(Data items)
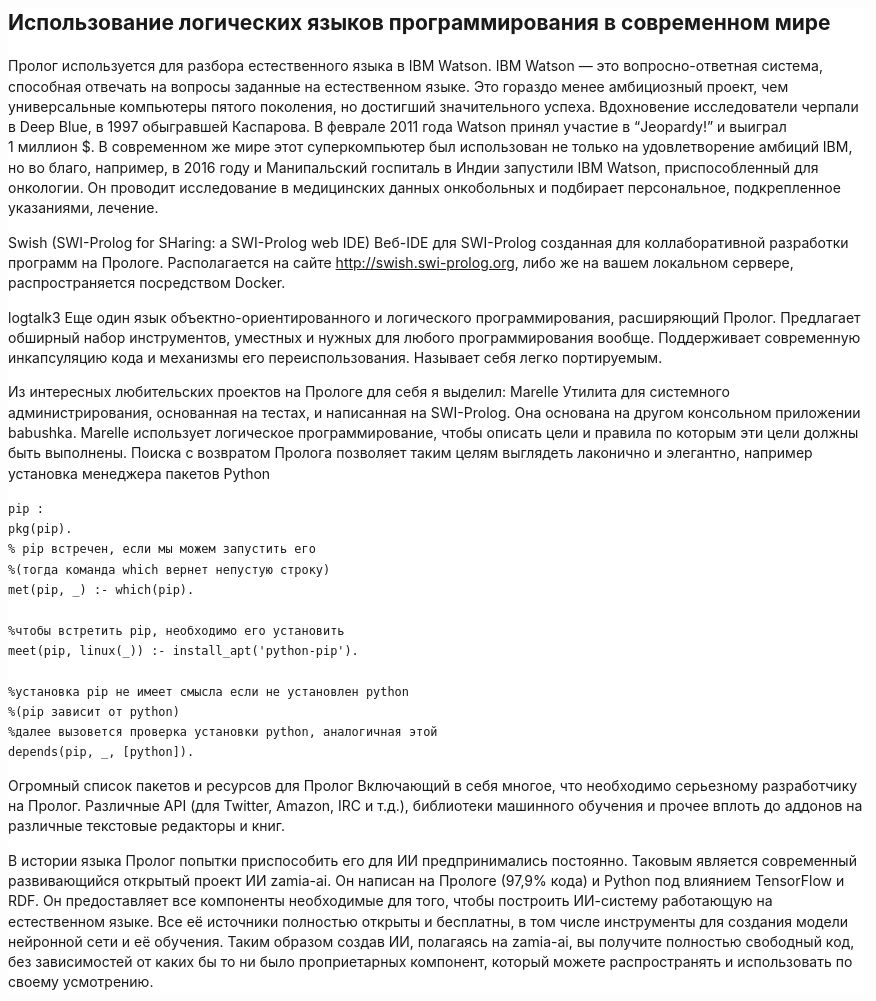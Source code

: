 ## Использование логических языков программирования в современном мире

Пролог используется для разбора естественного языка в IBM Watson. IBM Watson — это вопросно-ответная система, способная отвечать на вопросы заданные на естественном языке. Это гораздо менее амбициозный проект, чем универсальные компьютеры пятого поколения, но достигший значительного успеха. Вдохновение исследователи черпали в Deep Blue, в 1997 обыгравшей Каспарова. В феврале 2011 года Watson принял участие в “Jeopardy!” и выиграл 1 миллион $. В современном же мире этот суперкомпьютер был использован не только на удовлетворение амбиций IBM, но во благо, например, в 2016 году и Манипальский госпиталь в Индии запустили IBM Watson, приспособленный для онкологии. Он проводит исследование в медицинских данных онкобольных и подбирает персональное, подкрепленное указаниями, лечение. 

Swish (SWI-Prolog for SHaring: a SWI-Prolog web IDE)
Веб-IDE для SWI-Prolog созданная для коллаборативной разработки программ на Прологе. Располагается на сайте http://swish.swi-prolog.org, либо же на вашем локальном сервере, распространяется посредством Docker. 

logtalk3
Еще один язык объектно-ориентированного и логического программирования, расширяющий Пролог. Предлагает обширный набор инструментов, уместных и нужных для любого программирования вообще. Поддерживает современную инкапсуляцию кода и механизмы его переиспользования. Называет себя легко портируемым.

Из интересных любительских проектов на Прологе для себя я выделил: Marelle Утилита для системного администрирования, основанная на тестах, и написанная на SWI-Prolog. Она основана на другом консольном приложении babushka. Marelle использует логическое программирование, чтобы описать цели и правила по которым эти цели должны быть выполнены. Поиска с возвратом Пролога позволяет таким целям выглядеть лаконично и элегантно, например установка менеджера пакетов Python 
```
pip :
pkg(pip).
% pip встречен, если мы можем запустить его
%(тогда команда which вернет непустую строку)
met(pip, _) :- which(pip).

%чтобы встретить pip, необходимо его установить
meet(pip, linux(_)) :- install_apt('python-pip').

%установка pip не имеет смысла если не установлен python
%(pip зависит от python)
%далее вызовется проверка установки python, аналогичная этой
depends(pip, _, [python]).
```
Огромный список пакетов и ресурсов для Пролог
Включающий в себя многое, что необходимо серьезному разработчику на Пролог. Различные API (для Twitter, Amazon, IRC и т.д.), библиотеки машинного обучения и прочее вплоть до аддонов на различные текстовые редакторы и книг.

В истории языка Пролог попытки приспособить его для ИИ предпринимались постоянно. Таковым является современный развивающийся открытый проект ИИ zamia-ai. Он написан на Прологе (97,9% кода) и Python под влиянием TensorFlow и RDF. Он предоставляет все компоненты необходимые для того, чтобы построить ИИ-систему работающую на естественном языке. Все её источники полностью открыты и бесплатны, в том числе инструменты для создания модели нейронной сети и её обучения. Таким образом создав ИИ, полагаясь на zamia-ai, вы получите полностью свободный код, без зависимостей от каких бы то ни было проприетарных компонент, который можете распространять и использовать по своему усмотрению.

**How to complete this task**
Please give the number of lines with "чтобы" in the entries above, and write no other text.

**Exercise response**
3